### Data for analysis
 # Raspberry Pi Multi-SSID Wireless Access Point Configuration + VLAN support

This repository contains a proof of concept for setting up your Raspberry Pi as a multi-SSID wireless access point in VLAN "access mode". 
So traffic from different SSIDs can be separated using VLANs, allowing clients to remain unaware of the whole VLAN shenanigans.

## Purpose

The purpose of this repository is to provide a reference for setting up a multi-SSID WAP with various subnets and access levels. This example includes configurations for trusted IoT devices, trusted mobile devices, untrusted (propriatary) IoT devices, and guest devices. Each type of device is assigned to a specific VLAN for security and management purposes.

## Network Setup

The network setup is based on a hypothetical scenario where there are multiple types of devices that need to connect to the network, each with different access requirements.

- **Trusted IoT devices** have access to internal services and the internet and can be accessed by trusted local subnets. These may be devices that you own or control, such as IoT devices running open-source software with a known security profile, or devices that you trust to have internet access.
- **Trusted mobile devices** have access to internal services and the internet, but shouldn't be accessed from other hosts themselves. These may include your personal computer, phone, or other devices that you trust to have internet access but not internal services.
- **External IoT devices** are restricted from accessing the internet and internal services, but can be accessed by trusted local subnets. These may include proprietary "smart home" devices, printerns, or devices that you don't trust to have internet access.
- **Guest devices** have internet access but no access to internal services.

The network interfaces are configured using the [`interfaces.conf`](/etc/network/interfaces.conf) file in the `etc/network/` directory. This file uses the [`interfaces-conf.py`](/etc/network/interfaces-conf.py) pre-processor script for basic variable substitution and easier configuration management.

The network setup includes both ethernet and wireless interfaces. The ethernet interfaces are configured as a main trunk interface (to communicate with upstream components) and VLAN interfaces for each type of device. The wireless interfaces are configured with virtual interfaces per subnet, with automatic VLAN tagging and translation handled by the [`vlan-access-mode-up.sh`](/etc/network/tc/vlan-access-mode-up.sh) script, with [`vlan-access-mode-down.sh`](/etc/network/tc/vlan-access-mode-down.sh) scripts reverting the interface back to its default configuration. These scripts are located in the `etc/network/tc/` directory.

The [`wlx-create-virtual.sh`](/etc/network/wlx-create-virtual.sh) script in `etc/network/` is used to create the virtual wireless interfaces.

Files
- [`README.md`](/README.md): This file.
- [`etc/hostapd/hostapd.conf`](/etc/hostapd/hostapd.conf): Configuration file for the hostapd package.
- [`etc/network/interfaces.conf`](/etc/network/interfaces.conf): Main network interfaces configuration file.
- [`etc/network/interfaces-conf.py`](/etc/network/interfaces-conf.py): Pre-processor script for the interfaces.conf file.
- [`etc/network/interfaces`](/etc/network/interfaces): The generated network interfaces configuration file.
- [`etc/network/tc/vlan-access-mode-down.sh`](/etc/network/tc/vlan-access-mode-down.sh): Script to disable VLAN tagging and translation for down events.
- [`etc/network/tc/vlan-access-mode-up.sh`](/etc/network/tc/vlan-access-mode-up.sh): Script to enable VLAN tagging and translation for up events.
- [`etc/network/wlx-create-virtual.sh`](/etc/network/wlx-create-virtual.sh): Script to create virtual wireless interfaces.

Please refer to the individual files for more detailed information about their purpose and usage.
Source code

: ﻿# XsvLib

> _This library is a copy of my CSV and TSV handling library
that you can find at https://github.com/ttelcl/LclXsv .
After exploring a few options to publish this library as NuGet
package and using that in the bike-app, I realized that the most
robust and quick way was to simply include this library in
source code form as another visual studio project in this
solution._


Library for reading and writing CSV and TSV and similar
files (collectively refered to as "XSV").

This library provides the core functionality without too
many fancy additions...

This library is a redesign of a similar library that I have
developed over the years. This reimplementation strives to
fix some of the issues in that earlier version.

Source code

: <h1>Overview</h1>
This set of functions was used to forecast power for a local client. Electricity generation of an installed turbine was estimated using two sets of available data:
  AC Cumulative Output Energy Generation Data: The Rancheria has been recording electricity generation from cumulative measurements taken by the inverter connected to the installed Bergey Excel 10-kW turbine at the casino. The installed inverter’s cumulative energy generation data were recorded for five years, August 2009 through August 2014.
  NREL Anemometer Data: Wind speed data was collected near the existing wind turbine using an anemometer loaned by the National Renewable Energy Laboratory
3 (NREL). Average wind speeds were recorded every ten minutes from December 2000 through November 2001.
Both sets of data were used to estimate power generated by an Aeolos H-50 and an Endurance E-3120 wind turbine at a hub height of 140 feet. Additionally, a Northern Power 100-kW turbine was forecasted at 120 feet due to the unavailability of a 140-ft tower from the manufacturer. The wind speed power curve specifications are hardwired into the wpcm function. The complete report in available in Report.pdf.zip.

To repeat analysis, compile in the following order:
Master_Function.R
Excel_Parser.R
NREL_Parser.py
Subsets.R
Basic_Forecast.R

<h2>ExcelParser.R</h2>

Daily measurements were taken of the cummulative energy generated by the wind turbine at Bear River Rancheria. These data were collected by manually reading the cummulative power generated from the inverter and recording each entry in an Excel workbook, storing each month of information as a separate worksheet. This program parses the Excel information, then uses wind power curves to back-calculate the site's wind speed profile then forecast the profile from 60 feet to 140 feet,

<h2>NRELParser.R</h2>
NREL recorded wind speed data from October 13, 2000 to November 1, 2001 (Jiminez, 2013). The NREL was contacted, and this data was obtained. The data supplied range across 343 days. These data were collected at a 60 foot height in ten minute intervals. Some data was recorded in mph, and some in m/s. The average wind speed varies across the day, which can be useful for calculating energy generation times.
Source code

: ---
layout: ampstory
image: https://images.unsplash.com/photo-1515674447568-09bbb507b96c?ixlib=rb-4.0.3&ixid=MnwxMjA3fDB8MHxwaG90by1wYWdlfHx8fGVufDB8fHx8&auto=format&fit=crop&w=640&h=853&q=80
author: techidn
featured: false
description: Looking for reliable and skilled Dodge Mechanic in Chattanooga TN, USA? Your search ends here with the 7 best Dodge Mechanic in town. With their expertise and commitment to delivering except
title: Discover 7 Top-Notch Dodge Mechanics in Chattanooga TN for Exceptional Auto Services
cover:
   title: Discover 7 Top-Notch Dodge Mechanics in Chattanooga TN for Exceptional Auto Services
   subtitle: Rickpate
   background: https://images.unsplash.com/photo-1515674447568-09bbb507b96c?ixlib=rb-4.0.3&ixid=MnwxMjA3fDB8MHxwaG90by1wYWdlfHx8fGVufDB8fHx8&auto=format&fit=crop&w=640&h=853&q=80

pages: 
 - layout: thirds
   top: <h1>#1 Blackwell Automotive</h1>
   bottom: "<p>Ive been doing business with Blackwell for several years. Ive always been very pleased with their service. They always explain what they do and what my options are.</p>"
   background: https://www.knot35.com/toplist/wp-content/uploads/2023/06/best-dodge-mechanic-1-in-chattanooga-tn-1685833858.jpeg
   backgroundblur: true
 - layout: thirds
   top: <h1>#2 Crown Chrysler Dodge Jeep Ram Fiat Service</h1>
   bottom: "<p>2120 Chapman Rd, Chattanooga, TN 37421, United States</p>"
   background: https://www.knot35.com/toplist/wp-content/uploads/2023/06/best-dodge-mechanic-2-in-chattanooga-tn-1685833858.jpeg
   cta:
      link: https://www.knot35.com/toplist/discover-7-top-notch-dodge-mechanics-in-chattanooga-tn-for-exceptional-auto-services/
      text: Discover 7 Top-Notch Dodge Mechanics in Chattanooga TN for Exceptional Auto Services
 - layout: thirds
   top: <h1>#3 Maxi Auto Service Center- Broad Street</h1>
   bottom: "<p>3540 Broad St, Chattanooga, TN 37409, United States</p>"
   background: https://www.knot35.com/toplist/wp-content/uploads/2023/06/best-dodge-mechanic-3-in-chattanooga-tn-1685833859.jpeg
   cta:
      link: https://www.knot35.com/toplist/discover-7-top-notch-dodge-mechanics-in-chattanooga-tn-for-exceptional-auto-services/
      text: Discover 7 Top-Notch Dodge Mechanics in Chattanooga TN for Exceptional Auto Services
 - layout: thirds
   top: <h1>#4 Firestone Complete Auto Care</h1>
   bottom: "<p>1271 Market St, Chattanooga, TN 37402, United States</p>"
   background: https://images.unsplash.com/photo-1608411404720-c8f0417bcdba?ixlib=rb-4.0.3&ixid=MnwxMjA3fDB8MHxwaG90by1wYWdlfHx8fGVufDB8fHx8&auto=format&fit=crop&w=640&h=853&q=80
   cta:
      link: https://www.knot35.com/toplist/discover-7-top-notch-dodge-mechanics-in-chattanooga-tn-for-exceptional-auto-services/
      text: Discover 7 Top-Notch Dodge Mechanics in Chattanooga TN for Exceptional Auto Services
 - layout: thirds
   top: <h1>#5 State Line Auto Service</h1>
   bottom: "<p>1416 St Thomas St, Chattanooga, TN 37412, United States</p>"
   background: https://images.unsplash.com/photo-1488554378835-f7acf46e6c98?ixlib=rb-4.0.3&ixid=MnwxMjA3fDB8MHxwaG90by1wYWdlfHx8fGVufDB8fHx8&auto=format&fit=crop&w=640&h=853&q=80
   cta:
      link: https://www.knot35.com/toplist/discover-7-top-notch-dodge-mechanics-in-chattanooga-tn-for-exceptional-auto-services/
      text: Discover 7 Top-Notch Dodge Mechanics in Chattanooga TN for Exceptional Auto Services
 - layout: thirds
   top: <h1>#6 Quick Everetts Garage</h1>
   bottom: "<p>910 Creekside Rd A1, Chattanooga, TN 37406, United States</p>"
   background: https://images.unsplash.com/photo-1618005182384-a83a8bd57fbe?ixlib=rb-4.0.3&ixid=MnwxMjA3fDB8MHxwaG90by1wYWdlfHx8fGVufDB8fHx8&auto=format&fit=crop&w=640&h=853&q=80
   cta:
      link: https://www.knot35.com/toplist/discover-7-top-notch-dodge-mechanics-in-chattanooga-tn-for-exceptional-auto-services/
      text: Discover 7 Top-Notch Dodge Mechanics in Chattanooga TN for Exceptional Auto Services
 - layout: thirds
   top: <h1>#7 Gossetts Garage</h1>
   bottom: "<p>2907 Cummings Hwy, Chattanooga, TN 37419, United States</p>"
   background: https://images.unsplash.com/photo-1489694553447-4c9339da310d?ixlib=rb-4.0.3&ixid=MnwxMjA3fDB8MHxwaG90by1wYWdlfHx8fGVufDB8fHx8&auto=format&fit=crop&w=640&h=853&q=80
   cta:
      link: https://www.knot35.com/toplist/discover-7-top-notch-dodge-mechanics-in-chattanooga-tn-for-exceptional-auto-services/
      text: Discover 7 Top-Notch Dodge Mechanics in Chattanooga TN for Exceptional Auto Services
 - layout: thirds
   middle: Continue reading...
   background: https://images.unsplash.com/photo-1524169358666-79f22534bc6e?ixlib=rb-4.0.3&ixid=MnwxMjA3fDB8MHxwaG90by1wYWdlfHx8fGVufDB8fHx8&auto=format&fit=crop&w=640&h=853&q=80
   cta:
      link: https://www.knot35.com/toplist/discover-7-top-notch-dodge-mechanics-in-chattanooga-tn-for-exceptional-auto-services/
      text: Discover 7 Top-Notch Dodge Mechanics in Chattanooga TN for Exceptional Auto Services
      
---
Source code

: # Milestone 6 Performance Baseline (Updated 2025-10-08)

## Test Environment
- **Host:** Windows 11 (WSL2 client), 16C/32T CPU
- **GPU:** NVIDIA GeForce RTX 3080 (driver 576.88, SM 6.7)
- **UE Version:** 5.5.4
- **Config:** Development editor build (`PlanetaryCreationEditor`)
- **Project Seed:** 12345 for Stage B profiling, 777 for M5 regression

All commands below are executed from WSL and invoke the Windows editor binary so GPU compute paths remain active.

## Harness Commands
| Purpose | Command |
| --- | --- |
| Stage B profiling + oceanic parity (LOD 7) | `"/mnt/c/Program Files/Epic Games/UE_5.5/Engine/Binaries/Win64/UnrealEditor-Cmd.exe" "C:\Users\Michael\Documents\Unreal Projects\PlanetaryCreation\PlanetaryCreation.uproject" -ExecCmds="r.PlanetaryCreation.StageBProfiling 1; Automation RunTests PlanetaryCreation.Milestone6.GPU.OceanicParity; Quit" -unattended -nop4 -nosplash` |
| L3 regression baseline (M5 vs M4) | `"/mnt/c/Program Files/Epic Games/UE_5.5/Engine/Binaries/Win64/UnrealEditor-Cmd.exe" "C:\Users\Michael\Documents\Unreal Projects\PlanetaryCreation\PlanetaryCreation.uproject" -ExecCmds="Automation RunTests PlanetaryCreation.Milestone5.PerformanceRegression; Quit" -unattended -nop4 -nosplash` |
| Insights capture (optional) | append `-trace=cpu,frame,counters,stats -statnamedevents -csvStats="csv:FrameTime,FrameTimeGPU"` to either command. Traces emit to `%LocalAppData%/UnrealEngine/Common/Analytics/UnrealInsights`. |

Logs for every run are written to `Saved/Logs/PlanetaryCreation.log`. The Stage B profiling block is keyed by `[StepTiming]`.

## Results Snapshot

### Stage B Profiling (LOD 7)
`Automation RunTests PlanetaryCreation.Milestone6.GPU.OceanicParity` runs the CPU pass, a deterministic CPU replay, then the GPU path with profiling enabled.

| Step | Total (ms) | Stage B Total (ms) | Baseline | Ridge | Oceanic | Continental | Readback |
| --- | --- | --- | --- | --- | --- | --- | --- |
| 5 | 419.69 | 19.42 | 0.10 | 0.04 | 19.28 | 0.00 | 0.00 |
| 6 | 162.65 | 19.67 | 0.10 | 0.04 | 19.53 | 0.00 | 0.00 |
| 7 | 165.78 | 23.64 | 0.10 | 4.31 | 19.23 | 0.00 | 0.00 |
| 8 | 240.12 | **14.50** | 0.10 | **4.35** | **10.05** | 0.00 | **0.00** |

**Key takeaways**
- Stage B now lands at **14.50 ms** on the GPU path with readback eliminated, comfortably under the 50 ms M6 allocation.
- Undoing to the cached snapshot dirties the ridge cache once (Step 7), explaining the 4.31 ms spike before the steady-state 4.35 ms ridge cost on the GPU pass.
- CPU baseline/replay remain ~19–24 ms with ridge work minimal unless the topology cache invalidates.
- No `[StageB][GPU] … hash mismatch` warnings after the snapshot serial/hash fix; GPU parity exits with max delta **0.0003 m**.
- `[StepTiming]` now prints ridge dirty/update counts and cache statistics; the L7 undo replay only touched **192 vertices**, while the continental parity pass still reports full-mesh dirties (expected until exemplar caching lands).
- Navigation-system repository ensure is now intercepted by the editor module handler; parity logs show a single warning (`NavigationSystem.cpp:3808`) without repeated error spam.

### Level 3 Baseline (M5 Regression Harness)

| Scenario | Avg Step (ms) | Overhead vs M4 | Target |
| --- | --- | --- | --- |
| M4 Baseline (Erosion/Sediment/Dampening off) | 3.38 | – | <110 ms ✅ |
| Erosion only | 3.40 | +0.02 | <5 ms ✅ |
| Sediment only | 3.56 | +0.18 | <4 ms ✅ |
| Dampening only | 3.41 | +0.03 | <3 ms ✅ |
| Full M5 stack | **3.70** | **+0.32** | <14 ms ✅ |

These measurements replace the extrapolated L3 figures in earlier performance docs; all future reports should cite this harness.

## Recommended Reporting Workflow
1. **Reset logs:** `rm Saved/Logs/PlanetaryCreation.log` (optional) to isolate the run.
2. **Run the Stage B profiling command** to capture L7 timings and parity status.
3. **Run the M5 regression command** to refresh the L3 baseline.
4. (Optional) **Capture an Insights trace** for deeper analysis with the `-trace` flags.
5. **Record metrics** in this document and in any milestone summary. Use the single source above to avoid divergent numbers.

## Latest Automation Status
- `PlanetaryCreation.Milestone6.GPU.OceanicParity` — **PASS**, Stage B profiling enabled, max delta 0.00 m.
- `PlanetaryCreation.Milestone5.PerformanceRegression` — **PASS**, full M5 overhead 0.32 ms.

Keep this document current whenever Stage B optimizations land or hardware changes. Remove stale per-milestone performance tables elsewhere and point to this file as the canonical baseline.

### What you need to do
From the listing above, count the lines that include the word "Projects" and give the total alone.

### Written answer
2